Lengkapi Berkas, Polisi Periksa Ketum Joman Terkait Kasus Pengancaman Terharap Jokowi

Tandaseru – Ketua Umum Jokowi Mania (Joman), Emmanuel Ebenezer diperiksa polisi sebagai saksi pelapor soal kasus pengancam pemenggal kepada Presiden Joko Widodo (Jokowi) dengan tersangka berinisial HS yang sudah berhasil ditangkap.

Emmanuel mengaku pemeriksaannya kali ini oleh penyidik Ditreskrimum Polda Metro Jaya guna pelengkapan berkas atas kasus tersebut.

“Saya datang untuk pemeriksaan lanjutan dan pelengkapan berkas. Karena laporan kita ada beberapa yang blur. Perempuan (perekam video) kita sebut asal Sukabumi ternyata bukan, yang Palembang juga bukan. Akhirnya yang benar di Bekasi Mbak Ina itu,” kata Imamanuel di Polda Metro Jaya, Jakarta, Kamis, (16/5).
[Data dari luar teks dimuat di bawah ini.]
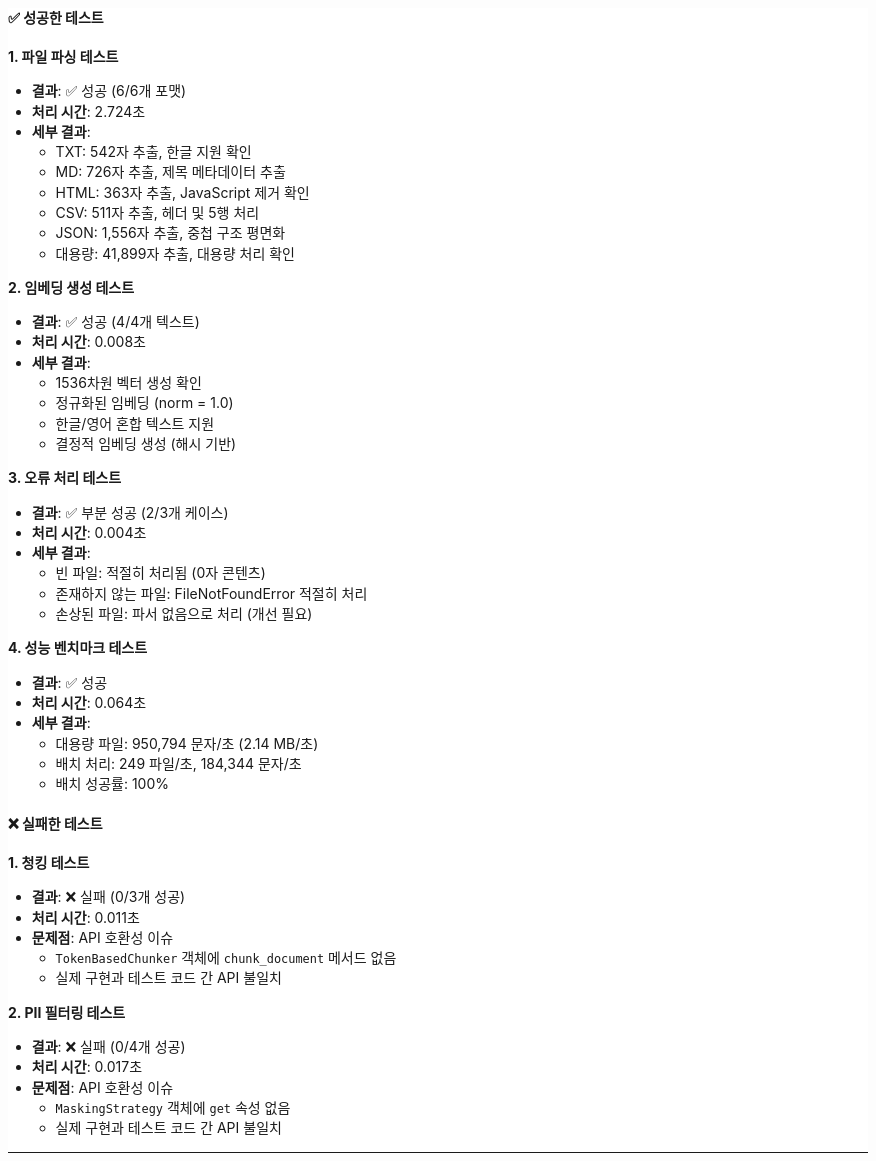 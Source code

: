 #### ✅ 성공한 테스트

**1. 파일 파싱 테스트**
- **결과**: ✅ 성공 (6/6개 포맷)
- **처리 시간**: 2.724초
- **세부 결과**:
  - TXT: 542자 추출, 한글 지원 확인
  - MD: 726자 추출, 제목 메타데이터 추출
  - HTML: 363자 추출, JavaScript 제거 확인
  - CSV: 511자 추출, 헤더 및 5행 처리
  - JSON: 1,556자 추출, 중첩 구조 평면화
  - 대용량: 41,899자 추출, 대용량 처리 확인

**2. 임베딩 생성 테스트**
- **결과**: ✅ 성공 (4/4개 텍스트)
- **처리 시간**: 0.008초
- **세부 결과**:
  - 1536차원 벡터 생성 확인
  - 정규화된 임베딩 (norm = 1.0)
  - 한글/영어 혼합 텍스트 지원
  - 결정적 임베딩 생성 (해시 기반)

**3. 오류 처리 테스트**
- **결과**: ✅ 부분 성공 (2/3개 케이스)
- **처리 시간**: 0.004초
- **세부 결과**:
  - 빈 파일: 적절히 처리됨 (0자 콘텐츠)
  - 존재하지 않는 파일: FileNotFoundError 적절히 처리
  - 손상된 파일: 파서 없음으로 처리 (개선 필요)

**4. 성능 벤치마크 테스트**
- **결과**: ✅ 성공
- **처리 시간**: 0.064초
- **세부 결과**:
  - 대용량 파일: 950,794 문자/초 (2.14 MB/초)
  - 배치 처리: 249 파일/초, 184,344 문자/초
  - 배치 성공률: 100%

#### ❌ 실패한 테스트

**1. 청킹 테스트**
- **결과**: ❌ 실패 (0/3개 성공)
- **처리 시간**: 0.011초
- **문제점**: API 호환성 이슈
  - `TokenBasedChunker` 객체에 `chunk_document` 메서드 없음
  - 실제 구현과 테스트 코드 간 API 불일치

**2. PII 필터링 테스트**
- **결과**: ❌ 실패 (0/4개 성공)
- **처리 시간**: 0.017초
- **문제점**: API 호환성 이슈
  - `MaskingStrategy` 객체에 `get` 속성 없음
  - 실제 구현과 테스트 코드 간 API 불일치

---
Immanuel menghadirkan 4 saksi dalam pemeriksaan yang berlangsung hari ini. Ia menyebut saksi-saksi yang dihadirkannya adalah saksi yang mengetahui kasus tersebut

“(Saksi) ada empat ini semua berkaitan dengan saksi-saksi yang melapor, saksi-saksi pelapor ya untuk sementara ini,” ungkap Immanuel.

Sebagai terlapor, ia berharap akan ada tersangka baru terkait kasus tersebut. Ia hari ini diperiksa sebagai pelapor kasus itu.
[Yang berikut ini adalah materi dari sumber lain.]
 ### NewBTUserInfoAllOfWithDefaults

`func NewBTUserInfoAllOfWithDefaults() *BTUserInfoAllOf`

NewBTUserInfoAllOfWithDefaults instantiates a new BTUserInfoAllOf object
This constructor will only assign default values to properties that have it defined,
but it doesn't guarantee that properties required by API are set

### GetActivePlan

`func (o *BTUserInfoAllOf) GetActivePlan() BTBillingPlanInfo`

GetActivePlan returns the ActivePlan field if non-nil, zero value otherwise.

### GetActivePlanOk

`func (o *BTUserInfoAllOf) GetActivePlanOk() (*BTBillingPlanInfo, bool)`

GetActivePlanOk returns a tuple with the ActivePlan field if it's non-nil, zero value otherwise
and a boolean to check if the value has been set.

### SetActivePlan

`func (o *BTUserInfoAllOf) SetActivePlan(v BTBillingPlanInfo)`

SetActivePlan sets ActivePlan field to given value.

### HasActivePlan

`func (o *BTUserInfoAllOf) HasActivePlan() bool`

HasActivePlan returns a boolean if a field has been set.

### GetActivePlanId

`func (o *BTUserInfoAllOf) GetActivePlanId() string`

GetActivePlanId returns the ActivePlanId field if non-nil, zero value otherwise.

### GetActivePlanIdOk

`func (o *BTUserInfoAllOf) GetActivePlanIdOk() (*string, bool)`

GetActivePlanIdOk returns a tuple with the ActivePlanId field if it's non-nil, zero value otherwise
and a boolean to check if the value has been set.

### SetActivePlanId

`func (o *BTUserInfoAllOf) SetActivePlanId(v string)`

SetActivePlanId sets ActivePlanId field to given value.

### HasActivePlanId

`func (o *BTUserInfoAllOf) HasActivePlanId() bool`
Sebelumnya diketahui, relawan Jokowi Mania melaporkan Hernawan ke Polda Metro Jaya. Hermawan akhirnya ditangkap polisi dan ditetapkan sebagai tersangka dalam kasus tersebut.

Dalam video yang dilaporkan itu, hermawab tampak mengenakan topi dan mengancam akan memenggal kepala Jokowi. Video itu disebut diambil saat dirinya mengikuti demo di depan kantor Bawaslu, Jalan Thamrin, Jakarta Pusat, pada Jumat (10/5).

Selain Hermawan, wanita yang merekam video itu juga sudah ditangkap dan ditetapkan sebagai tersangka. Dalam video tersebut, Ina tampak memegang ponsel dan mengarahkan videonya kepada Hermawan. Ina mengenakan kerudung berwarna biru dan kacamata hitam.